DESCRIPTION OF THE TASK:
Repeat the whole listing, keeping every word and every line intact.

════════════════════

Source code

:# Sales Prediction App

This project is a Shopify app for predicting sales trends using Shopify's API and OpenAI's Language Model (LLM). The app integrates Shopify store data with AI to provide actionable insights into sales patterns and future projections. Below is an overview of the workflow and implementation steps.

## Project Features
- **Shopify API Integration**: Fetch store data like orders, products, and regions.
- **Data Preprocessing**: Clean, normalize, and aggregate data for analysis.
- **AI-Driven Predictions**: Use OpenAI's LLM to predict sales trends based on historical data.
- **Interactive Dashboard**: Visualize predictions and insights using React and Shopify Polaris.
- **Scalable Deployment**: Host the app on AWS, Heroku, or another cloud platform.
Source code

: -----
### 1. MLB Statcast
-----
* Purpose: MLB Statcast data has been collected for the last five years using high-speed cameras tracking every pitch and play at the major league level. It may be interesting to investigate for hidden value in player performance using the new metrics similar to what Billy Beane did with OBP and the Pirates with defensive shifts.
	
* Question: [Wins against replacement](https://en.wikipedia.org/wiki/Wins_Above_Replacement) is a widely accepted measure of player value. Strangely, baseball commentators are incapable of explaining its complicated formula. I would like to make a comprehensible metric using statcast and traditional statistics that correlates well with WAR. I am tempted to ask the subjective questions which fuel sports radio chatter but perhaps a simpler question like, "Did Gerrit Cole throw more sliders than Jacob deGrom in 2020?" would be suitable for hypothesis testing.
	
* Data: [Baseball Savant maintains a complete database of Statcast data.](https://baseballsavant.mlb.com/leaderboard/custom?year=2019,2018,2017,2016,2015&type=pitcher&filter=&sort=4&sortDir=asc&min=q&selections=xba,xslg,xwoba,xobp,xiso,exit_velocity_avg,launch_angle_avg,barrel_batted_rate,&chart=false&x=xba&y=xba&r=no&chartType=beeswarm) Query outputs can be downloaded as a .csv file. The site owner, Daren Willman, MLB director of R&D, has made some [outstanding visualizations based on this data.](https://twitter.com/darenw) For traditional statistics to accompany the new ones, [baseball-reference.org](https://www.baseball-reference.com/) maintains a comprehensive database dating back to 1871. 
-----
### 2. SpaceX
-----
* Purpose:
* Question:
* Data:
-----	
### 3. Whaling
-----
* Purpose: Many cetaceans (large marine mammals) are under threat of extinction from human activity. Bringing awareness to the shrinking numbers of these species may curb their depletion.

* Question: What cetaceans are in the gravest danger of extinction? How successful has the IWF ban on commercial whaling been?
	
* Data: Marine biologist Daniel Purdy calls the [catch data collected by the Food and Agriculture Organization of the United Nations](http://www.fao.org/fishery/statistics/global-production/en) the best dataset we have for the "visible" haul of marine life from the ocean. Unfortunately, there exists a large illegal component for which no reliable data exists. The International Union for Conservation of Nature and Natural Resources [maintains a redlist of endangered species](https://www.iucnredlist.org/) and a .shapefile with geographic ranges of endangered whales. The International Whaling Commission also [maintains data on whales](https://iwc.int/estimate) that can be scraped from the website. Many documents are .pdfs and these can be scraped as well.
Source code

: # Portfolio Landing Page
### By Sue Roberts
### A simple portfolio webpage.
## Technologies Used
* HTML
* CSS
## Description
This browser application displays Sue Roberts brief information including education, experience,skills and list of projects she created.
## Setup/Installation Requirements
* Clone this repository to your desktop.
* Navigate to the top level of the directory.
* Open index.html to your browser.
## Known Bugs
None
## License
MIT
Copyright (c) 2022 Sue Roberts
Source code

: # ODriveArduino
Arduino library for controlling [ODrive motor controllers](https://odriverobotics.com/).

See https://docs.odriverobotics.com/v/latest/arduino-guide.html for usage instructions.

════════════════════

SOLUTION TO THIS TASK:
Source code

:# Sales Prediction App

This project is a Shopify app for predicting sales trends using Shopify's API and OpenAI's Language Model (LLM). The app integrates Shopify store data with AI to provide actionable insights into sales patterns and future projections. Below is an overview of the workflow and implementation steps.

## Project Features
- **Shopify API Integration**: Fetch store data like orders, products, and regions.
- **Data Preprocessing**: Clean, normalize, and aggregate data for analysis.
- **AI-Driven Predictions**: Use OpenAI's LLM to predict sales trends based on historical data.
- **Interactive Dashboard**: Visualize predictions and insights using React and Shopify Polaris.
- **Scalable Deployment**: Host the app on AWS, Heroku, or another cloud platform.
Source code

: -----
### 1. MLB Statcast
-----
* Purpose: MLB Statcast data has been collected for the last five years using high-speed cameras tracking every pitch and play at the major league level. It may be interesting to investigate for hidden value in player performance using the new metrics similar to what Billy Beane did with OBP and the Pirates with defensive shifts.
	
* Question: [Wins against replacement](https://en.wikipedia.org/wiki/Wins_Above_Replacement) is a widely accepted measure of player value. Strangely, baseball commentators are incapable of explaining its complicated formula. I would like to make a comprehensible metric using statcast and traditional statistics that correlates well with WAR. I am tempted to ask the subjective questions which fuel sports radio chatter but perhaps a simpler question like, "Did Gerrit Cole throw more sliders than Jacob deGrom in 2020?" would be suitable for hypothesis testing.
	
* Data: [Baseball Savant maintains a complete database of Statcast data.](https://baseballsavant.mlb.com/leaderboard/custom?year=2019,2018,2017,2016,2015&type=pitcher&filter=&sort=4&sortDir=asc&min=q&selections=xba,xslg,xwoba,xobp,xiso,exit_velocity_avg,launch_angle_avg,barrel_batted_rate,&chart=false&x=xba&y=xba&r=no&chartType=beeswarm) Query outputs can be downloaded as a .csv file. The site owner, Daren Willman, MLB director of R&D, has made some [outstanding visualizations based on this data.](https://twitter.com/darenw) For traditional statistics to accompany the new ones, [baseball-reference.org](https://www.baseball-reference.com/) maintains a comprehensive database dating back to 1871. 
-----
### 2. SpaceX
-----
* Purpose:
* Question:
* Data:
-----	
### 3. Whaling
-----
* Purpose: Many cetaceans (large marine mammals) are under threat of extinction from human activity. Bringing awareness to the shrinking numbers of these species may curb their depletion.

* Question: What cetaceans are in the gravest danger of extinction? How successful has the IWF ban on commercial whaling been?
	
* Data: Marine biologist Daniel Purdy calls the [catch data collected by the Food and Agriculture Organization of the United Nations](http://www.fao.org/fishery/statistics/global-production/en) the best dataset we have for the "visible" haul of marine life from the ocean. Unfortunately, there exists a large illegal component for which no reliable data exists. The International Union for Conservation of Nature and Natural Resources [maintains a redlist of endangered species](https://www.iucnredlist.org/) and a .shapefile with geographic ranges of endangered whales. The International Whaling Commission also [maintains data on whales](https://iwc.int/estimate) that can be scraped from the website. Many documents are .pdfs and these can be scraped as well.
Source code

: # Portfolio Landing Page
### By Sue Roberts
### A simple portfolio webpage.
## Technologies Used
* HTML
* CSS
## Description
This browser application displays Sue Roberts brief information including education, experience,skills and list of projects she created.
## Setup/Installation Requirements
* Clone this repository to your desktop.
* Navigate to the top level of the directory.
* Open index.html to your browser.
## Known Bugs
None
## License
MIT
Copyright (c) 2022 Sue Roberts
Source code

: # ODriveArduino
Arduino library for controlling [ODrive motor controllers](https://odriverobotics.com/).

See https://docs.odriverobotics.com/v/latest/arduino-guide.html for usage instructions.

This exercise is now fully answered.